[Start of section]
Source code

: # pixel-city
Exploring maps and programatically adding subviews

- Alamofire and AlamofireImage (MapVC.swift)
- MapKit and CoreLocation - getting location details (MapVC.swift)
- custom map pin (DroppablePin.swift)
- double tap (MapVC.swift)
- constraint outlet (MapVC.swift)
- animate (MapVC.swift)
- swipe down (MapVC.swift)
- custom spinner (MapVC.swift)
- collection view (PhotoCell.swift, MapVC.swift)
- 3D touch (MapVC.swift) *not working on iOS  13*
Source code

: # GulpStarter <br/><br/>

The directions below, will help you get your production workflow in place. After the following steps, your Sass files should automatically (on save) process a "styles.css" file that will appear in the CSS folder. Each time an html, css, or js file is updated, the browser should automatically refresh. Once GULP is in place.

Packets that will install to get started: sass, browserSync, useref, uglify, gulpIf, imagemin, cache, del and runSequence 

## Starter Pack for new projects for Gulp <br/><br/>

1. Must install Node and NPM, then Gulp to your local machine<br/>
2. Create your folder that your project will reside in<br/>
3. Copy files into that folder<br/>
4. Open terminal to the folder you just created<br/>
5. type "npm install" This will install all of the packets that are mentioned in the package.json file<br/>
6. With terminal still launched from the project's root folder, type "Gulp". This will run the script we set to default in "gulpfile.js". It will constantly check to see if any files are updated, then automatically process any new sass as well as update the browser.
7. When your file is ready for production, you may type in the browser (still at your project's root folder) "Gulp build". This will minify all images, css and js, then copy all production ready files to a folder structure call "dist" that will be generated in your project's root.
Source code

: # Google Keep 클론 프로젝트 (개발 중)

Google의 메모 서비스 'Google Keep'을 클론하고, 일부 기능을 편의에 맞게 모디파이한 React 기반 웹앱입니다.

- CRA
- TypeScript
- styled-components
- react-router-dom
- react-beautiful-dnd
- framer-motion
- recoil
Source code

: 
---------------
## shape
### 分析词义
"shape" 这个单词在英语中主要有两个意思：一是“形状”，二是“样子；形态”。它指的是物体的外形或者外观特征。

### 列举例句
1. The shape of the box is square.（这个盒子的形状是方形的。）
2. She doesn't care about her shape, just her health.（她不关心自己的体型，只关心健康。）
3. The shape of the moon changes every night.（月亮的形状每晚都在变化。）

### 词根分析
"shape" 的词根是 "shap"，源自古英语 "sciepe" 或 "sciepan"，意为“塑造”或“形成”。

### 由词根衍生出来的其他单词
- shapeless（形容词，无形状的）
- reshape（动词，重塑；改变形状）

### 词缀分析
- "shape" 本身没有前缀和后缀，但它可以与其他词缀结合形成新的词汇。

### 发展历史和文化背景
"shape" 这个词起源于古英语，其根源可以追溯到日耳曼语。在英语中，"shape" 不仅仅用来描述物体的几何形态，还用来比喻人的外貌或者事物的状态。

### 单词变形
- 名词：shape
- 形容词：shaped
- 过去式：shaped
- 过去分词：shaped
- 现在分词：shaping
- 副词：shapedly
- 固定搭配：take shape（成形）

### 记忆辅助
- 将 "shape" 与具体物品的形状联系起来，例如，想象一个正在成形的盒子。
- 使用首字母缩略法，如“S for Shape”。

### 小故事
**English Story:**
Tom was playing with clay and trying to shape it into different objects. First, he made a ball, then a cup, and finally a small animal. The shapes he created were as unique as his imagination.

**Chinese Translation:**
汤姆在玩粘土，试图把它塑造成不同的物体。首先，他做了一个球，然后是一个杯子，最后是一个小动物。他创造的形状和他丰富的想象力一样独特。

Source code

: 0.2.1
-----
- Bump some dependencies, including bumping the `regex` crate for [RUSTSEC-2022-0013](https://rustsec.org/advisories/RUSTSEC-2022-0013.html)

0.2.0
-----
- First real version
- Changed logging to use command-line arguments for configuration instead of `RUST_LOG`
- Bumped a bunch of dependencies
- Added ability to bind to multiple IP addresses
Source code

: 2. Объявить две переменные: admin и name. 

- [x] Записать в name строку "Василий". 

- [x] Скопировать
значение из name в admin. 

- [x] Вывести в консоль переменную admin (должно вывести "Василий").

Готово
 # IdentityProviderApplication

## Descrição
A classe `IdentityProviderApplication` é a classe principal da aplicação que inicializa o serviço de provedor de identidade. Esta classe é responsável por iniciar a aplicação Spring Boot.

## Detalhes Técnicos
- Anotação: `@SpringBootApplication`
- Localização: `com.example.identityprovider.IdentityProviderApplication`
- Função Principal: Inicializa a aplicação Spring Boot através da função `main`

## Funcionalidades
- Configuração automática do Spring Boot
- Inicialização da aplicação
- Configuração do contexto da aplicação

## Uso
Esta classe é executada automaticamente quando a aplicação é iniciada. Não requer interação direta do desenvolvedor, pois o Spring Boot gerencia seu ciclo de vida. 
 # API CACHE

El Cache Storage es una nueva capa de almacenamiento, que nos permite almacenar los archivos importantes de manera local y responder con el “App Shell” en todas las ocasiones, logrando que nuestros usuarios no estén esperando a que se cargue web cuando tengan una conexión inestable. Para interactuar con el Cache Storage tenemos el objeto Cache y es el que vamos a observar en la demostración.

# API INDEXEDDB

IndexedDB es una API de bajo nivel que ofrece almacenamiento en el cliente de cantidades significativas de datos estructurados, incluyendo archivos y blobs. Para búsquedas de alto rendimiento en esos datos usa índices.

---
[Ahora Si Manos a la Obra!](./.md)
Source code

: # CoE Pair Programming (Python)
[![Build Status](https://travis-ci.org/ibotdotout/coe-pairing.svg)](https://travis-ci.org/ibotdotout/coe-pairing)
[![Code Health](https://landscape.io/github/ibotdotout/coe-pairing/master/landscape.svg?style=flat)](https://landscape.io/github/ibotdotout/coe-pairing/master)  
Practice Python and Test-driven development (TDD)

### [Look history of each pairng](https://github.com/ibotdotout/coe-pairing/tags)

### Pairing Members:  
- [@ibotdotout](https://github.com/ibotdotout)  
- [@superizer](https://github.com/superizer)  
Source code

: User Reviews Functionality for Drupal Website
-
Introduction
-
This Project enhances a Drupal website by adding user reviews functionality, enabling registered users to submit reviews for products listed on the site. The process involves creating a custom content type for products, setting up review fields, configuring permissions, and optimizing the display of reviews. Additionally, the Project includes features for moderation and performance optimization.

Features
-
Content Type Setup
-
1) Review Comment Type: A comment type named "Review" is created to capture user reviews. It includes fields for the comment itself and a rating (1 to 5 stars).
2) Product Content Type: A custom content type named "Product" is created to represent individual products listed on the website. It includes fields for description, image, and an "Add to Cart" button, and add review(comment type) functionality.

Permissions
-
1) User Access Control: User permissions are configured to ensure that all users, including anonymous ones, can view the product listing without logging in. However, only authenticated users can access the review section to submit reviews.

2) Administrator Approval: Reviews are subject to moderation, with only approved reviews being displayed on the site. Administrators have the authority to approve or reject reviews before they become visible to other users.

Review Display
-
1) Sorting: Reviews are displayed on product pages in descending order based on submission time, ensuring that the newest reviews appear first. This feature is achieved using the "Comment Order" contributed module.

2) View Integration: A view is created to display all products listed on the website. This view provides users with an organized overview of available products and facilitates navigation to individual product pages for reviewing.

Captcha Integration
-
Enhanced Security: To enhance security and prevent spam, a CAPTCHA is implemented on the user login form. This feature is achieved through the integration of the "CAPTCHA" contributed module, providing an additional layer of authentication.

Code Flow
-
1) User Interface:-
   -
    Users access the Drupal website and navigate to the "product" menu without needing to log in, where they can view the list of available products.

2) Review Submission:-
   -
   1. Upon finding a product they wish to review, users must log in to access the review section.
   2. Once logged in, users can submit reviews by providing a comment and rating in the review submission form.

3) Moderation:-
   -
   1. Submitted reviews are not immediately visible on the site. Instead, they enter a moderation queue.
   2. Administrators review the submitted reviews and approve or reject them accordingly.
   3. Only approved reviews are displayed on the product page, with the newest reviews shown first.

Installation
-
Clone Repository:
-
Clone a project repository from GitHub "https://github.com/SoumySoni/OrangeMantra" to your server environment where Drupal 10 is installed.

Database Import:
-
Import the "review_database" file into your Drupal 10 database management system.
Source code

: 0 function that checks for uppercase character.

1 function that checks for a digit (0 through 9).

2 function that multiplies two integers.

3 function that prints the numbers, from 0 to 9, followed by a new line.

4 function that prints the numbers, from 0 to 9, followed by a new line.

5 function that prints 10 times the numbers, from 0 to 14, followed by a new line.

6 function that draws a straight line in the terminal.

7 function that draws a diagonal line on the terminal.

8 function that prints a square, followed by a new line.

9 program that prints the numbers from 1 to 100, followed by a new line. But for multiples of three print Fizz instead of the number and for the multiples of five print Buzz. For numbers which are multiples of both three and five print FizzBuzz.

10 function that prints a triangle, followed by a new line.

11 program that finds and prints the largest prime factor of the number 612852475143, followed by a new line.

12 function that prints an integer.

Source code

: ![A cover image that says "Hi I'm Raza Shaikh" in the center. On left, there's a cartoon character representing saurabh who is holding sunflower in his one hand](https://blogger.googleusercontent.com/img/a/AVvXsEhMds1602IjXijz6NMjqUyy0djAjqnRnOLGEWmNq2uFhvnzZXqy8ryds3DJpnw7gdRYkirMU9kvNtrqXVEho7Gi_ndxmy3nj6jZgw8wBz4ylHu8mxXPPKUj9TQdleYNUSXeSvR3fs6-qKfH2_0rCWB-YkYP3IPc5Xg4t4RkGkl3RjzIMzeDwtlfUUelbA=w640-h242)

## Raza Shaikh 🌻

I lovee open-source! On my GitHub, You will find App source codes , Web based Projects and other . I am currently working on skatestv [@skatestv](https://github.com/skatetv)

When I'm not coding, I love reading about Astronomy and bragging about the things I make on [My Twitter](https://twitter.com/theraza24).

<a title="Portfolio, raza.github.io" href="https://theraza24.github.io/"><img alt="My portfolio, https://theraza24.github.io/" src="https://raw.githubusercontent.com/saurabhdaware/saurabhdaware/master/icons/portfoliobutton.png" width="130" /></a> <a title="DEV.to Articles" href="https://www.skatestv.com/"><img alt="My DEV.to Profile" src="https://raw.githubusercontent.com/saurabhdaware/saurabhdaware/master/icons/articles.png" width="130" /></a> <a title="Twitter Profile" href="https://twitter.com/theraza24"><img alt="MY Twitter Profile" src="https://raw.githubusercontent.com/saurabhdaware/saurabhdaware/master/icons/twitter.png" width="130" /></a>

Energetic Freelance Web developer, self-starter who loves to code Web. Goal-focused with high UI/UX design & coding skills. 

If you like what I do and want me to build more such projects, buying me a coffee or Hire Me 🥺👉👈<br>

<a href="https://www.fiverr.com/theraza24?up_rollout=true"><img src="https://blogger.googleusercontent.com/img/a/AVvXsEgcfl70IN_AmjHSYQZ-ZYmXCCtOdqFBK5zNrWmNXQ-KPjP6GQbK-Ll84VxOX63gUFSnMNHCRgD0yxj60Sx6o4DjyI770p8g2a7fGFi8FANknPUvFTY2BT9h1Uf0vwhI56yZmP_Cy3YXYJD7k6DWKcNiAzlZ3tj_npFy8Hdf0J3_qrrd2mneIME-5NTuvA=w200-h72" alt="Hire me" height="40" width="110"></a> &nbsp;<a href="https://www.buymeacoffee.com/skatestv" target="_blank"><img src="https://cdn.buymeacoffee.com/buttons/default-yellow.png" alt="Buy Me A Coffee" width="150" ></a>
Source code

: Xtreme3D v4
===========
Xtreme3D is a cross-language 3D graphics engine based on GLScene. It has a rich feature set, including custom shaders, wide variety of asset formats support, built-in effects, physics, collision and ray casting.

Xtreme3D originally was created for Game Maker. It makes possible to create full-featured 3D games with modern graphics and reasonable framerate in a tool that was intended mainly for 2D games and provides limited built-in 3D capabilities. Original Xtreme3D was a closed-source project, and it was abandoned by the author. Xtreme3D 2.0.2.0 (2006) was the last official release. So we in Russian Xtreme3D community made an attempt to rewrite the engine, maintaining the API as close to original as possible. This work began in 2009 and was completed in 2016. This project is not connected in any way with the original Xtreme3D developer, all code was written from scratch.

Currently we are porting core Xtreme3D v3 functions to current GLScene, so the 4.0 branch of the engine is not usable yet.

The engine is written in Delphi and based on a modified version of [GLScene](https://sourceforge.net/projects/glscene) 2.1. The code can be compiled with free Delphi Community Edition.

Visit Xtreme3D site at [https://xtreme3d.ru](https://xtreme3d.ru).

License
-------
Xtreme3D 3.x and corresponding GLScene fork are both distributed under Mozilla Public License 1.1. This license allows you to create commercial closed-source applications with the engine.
[End of section]
* [Assignment] Wherever the line holding "2. Create your" falls in the entries above, copy exactly from it through the line holding "the package.json file<br/>", inclusive, and add nothing.

* [Response box]
2. Create your folder that your project will reside in<br/>
3. Copy files into that folder<br/>
4. Open terminal to the folder you just created<br/>
5. type "npm install" This will install all of the packets that are mentioned in the package.json file<br/>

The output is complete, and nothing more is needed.